Das Gerät - so wie es hier auf der Messe steht - wird bei dem Preis allerdings auf einen ganz kleinen Anwenderkreis beschränkt bleiben. Ich persönlich halte es für eine Taktik der IBM, zunächst einmal mit einem Universal-Gerät auf den Markt zu gehen, die Praxis zu testen und dann das Gerät entsprechend "abzumagern". Der Knalleffekt ist meiner Meinung nach sehr gut geglückt. Allerdings gibt es wirklich nicht allzuviele Leute, die ein derartiges Gerät benötigen. Ich kann mir vorstellen, daß eventuelle Anwender Elektrizitätswerke sind oder ganz allgemein Unternehmen, die sehr viel publizieren oder verbreiten.

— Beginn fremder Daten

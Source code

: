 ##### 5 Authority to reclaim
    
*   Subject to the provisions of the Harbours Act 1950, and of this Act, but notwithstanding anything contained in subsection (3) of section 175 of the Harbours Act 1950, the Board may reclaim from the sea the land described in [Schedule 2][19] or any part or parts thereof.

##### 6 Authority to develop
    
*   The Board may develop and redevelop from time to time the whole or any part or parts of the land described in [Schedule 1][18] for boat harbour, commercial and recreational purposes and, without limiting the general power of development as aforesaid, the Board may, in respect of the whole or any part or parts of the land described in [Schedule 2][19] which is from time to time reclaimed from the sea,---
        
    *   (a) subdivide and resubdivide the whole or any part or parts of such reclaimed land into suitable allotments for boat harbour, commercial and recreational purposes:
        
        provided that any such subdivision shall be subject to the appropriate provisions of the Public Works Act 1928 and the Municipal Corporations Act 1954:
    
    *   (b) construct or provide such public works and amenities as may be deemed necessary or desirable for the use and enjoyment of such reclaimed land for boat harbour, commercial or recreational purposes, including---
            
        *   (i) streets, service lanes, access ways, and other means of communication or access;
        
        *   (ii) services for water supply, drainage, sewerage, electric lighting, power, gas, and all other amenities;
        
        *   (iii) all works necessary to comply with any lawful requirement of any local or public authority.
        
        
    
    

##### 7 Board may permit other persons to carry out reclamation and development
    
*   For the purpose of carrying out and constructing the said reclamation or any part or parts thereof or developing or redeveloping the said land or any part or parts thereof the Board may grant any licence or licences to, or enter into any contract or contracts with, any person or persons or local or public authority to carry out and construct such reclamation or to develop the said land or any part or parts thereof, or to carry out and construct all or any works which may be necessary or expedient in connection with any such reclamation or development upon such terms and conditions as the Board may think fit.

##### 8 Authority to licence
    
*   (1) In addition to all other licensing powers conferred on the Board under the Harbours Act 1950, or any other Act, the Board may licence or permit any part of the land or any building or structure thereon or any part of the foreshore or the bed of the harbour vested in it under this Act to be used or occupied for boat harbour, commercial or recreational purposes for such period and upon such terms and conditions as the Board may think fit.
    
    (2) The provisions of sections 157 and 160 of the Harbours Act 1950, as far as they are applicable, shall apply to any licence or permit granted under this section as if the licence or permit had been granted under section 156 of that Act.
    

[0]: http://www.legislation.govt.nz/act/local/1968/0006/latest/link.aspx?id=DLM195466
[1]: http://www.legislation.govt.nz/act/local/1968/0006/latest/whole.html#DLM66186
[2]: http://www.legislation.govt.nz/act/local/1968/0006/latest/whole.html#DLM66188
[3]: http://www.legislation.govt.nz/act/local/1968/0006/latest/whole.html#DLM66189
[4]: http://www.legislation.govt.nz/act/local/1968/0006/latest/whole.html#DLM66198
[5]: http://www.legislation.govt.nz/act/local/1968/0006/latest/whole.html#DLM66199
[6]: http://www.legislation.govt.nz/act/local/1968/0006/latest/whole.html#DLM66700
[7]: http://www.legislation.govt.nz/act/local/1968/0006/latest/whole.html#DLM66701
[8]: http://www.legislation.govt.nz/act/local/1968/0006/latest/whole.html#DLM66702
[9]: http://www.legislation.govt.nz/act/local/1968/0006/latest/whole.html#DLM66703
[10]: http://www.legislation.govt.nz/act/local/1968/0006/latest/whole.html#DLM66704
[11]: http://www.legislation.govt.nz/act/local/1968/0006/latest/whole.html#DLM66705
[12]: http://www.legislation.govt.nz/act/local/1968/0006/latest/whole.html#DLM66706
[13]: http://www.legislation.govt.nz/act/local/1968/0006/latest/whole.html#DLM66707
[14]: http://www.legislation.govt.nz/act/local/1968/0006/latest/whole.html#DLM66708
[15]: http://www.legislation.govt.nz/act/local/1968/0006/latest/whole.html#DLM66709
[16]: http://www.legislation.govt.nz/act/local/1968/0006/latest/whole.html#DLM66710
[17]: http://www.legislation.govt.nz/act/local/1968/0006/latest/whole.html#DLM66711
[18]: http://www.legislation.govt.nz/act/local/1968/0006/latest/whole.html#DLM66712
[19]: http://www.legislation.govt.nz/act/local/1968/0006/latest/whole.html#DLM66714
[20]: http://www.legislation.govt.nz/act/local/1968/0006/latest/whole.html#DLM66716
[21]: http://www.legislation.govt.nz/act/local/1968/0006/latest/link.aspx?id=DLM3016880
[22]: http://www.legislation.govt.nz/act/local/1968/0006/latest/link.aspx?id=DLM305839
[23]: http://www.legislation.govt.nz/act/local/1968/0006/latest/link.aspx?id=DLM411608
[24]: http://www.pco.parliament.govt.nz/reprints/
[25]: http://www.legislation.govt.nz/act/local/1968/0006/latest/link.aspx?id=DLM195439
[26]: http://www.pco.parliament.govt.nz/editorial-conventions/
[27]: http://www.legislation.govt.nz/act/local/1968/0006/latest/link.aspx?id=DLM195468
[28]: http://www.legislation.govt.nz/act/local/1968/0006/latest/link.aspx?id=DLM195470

Ich sehe auch keinen Nachteil darin, daß das System nur Originale drucken kann. Das Mehrfachpapier wird immer teuerer, und man ist heute mehr und mehr dabei, von den Mehrfachsätzen abzugehen. Ich hatte kürzlich ein Gespräch mit einem Papierkonfektionierer, und der hat meinen Eindruck bestätigt. Maximal wird heute nur noch der Dreifachsatz verwendet. Darüber hinaus sind die Kopien meist unlesbar. Der IBM-Drucker bringt zwangsläufig den Vorteil mit sich, daß alle Blätter einwandfrei lesbar sind.

Ganz allgemein glaube ich, daß dieser Drucker hier die Technik der Zukunft ist.

Dieter E. Engel, Unternehmensberater in Leonberg

Ich interessiere mich nur für die reine Technik des Gerätes. Der Einsatz des Druckers ist meiner Meinung nach nur bei Großanwendern gegeben, für Unternehmen in der mittleren Größenordnung sicher nicht.

Bei der enormen Geschwindigkeit spielt es auch keine Rolle, daß keine Mehrfachsätze gedruckt werden können. Meiner Meinung gibt es für dieses Gerät einen echten Markt - es handelt sich hierbei nicht nur um eine Spielerei der IBM. Denn es gibt sehr viele Anwender, die immer wieder Schwierigkeiten beim Drucken haben. Ich persönlich kenne viele Leute, die den Druckbereich aus der normalen Verarbeitung auslagerten. Die haben dann mehrere Offline-Drucker angeschlossen und kommen so mit der Kapazität der Anlagen wieder zurecht. Für die ist diese Maschine natürlich interessant.